Work to complete:
Gather from the listing below each line that includes the word "resolveOuter", and copy it.

Data shown:

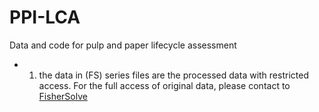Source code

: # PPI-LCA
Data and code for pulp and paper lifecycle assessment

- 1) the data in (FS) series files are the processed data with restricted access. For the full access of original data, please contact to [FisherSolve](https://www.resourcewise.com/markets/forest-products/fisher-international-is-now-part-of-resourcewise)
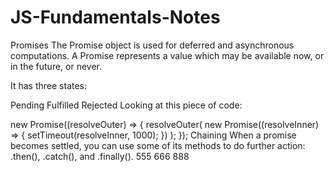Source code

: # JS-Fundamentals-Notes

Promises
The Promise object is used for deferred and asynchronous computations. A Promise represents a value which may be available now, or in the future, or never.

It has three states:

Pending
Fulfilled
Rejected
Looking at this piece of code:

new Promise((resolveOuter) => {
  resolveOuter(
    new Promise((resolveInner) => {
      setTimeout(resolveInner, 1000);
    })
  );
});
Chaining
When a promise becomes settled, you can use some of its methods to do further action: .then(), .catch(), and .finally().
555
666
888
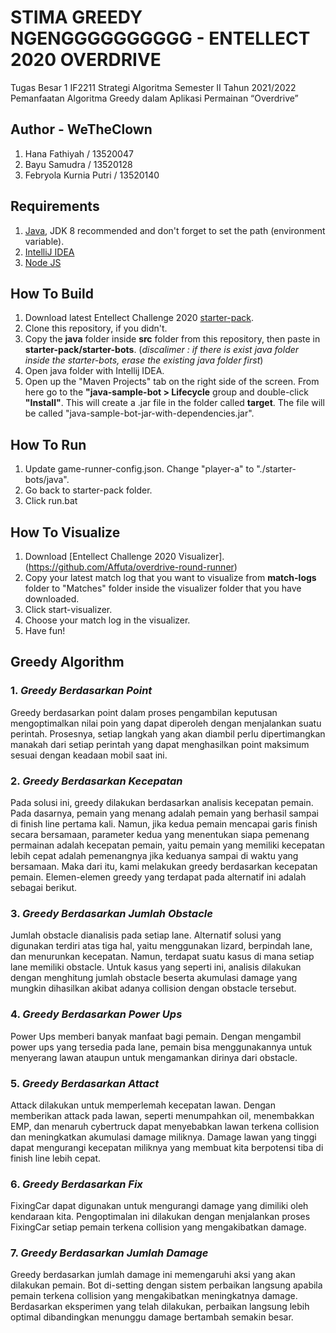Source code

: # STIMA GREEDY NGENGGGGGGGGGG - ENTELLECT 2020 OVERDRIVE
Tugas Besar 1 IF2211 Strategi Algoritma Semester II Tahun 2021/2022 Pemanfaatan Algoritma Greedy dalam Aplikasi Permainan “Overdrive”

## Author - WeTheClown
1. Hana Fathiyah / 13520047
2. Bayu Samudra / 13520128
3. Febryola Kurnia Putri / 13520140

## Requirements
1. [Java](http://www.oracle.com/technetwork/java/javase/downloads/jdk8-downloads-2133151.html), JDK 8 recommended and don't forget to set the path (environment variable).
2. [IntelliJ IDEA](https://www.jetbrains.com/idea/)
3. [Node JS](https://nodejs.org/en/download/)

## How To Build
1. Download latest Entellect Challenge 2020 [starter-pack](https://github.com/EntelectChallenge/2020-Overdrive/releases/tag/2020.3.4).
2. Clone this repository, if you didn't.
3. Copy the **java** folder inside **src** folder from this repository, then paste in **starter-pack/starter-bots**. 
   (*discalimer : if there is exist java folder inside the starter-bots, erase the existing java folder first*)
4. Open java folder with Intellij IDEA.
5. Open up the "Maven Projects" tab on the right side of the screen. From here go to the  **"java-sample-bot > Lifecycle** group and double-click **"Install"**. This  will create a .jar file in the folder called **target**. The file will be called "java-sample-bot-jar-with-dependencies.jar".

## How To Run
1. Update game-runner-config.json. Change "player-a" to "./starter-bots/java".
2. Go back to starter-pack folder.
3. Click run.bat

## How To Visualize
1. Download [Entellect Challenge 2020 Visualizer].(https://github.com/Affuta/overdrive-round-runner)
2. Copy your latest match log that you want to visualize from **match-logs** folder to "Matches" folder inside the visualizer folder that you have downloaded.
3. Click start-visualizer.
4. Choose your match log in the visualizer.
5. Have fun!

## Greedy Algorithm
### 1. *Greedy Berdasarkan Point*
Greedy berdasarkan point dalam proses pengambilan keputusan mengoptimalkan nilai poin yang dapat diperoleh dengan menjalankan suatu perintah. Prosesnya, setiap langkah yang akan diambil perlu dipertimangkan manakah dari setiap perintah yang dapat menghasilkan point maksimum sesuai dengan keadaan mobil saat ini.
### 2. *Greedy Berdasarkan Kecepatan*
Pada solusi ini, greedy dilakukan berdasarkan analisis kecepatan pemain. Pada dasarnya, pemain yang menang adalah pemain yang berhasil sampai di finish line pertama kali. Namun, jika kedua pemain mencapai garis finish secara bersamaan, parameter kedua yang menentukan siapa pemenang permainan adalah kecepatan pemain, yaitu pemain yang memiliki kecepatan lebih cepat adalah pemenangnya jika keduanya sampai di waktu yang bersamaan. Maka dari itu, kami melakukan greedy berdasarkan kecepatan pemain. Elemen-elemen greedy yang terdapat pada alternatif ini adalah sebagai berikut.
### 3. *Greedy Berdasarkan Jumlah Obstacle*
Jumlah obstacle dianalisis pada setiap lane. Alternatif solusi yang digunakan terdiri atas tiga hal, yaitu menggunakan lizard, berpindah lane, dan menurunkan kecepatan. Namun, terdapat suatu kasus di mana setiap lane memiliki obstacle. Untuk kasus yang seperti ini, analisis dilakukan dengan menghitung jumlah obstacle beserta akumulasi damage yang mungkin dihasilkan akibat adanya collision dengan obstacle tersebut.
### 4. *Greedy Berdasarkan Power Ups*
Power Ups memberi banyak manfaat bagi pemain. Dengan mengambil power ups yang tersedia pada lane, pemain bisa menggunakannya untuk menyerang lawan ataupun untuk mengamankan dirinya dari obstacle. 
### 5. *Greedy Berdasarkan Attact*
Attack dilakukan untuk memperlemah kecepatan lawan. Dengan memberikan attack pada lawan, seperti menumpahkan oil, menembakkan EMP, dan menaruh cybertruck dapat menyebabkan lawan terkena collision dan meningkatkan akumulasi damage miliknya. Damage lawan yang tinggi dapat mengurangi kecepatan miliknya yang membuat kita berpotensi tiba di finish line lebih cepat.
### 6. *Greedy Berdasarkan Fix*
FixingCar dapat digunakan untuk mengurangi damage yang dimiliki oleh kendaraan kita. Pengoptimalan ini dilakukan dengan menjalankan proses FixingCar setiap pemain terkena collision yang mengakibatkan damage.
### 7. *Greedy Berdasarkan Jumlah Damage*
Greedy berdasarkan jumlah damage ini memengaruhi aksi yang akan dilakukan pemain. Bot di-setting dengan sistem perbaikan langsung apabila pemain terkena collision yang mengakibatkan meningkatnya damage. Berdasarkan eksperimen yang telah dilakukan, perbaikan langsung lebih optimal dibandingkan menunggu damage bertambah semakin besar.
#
---
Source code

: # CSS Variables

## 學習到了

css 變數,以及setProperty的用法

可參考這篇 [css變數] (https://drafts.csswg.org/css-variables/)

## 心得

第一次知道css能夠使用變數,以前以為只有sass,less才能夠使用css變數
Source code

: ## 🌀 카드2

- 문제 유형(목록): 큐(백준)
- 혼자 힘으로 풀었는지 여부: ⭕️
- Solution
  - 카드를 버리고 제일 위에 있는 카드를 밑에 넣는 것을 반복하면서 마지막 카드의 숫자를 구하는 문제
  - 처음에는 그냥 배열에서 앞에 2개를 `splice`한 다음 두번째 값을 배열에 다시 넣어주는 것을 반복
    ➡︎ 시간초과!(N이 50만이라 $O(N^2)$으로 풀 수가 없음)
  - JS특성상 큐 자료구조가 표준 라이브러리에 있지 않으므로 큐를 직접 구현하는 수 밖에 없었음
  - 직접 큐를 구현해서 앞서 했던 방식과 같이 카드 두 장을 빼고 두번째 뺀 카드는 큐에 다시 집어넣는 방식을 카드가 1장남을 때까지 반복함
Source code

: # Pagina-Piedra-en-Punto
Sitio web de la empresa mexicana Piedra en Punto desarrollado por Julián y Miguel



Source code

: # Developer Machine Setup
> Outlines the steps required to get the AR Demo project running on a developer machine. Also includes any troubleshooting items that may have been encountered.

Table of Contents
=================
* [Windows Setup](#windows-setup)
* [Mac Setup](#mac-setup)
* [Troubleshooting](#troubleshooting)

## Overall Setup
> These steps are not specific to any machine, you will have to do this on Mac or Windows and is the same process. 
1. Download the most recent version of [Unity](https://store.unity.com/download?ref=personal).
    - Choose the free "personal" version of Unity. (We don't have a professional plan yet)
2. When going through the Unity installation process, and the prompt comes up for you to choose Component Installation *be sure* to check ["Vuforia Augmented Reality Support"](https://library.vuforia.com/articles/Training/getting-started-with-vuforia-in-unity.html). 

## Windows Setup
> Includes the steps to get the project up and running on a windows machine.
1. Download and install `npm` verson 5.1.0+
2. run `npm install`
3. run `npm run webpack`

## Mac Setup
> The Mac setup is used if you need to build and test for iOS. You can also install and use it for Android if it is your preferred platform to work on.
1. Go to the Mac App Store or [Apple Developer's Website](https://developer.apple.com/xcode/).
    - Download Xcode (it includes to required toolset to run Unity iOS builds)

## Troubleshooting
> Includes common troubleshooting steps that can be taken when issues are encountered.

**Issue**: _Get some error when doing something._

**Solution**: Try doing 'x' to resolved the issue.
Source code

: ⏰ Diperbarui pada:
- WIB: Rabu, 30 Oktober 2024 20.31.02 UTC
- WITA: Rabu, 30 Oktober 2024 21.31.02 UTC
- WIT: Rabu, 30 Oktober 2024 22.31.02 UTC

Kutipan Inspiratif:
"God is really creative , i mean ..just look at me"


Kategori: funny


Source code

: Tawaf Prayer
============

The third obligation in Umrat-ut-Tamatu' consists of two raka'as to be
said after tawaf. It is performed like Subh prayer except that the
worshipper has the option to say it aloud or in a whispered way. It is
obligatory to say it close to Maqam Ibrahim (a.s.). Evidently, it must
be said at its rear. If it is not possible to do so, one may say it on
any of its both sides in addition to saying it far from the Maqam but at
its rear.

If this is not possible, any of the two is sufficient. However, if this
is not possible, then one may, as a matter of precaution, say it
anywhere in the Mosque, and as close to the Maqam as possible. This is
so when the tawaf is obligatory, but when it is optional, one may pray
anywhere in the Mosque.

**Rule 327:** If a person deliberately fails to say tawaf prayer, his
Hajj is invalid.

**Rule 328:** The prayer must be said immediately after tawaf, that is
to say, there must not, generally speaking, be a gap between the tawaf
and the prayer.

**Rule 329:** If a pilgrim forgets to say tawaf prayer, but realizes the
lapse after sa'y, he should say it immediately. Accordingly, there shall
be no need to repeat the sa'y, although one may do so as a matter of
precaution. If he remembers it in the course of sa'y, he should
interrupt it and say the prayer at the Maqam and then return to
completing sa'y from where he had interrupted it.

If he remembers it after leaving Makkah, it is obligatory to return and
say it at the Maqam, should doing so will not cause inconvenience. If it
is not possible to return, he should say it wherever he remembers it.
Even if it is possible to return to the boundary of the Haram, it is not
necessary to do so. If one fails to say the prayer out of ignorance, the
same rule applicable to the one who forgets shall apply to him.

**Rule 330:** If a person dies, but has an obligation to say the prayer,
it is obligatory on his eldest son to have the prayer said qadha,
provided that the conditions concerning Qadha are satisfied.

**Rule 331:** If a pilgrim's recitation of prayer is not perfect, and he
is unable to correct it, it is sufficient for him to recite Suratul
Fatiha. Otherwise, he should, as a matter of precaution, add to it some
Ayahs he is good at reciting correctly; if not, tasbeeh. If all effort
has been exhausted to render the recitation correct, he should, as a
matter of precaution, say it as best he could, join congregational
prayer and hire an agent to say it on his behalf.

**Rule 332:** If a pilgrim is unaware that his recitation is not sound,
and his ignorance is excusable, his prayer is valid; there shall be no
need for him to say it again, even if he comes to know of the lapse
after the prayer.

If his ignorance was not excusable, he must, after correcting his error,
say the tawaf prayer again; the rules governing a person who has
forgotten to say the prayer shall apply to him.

Completed task:
new Promise((resolveOuter) => {
  resolveOuter(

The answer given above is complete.